___ Information shown ___

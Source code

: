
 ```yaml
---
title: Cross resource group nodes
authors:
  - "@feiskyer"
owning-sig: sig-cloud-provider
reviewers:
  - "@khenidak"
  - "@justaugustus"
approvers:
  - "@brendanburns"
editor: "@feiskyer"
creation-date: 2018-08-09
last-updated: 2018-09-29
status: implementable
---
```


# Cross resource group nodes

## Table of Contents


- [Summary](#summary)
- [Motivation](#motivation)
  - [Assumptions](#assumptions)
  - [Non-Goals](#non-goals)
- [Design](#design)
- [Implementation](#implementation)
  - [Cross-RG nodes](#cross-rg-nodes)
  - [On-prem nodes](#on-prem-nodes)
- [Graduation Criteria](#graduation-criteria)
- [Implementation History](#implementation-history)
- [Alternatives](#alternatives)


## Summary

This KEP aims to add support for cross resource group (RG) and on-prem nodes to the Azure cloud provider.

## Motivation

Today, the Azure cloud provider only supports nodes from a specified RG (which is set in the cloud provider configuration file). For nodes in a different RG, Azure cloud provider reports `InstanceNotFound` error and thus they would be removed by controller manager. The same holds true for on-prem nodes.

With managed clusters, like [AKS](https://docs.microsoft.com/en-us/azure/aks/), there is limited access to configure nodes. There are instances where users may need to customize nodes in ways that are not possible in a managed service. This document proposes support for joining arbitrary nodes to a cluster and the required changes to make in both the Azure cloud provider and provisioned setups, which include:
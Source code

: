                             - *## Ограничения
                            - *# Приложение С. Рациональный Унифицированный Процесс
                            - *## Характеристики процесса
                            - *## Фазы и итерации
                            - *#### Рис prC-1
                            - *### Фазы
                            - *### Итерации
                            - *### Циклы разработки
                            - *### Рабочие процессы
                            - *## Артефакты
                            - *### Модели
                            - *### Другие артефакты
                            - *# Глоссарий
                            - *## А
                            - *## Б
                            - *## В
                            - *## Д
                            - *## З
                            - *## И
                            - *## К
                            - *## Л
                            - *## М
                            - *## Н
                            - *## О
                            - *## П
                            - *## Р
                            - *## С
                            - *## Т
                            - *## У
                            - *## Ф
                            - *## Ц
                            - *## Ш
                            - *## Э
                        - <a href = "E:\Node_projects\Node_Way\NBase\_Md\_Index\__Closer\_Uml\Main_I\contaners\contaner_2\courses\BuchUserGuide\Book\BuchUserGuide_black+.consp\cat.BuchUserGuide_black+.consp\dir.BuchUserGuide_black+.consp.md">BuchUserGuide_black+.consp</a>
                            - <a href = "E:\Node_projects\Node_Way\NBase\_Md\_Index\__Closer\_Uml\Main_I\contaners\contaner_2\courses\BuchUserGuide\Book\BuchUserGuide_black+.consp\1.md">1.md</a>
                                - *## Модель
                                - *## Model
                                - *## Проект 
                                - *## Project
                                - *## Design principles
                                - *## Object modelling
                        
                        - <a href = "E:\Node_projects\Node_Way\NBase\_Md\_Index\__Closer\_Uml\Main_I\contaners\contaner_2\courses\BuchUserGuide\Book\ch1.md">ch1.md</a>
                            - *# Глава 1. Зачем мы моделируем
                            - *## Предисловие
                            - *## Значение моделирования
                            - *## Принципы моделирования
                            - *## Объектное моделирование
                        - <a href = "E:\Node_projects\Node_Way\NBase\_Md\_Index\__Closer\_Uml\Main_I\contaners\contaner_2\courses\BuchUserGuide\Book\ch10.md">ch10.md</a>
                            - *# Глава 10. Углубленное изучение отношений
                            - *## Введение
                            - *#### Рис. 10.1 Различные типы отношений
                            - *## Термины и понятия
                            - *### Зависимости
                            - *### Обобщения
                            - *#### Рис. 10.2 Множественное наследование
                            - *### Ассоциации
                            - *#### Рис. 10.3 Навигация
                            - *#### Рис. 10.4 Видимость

___

--- Problem to solve ---
Retype the entries exactly from the first line, stopping after the line with "## Table of Contents".

--- Written solution ---
Source code

:
 ```yaml
---
title: Cross resource group nodes
authors:
  - "@feiskyer"
owning-sig: sig-cloud-provider
reviewers:
  - "@khenidak"
  - "@justaugustus"
approvers:
  - "@brendanburns"
editor: "@feiskyer"
creation-date: 2018-08-09
last-updated: 2018-09-29
status: implementable
---
```


# Cross resource group nodes

## Table of Contents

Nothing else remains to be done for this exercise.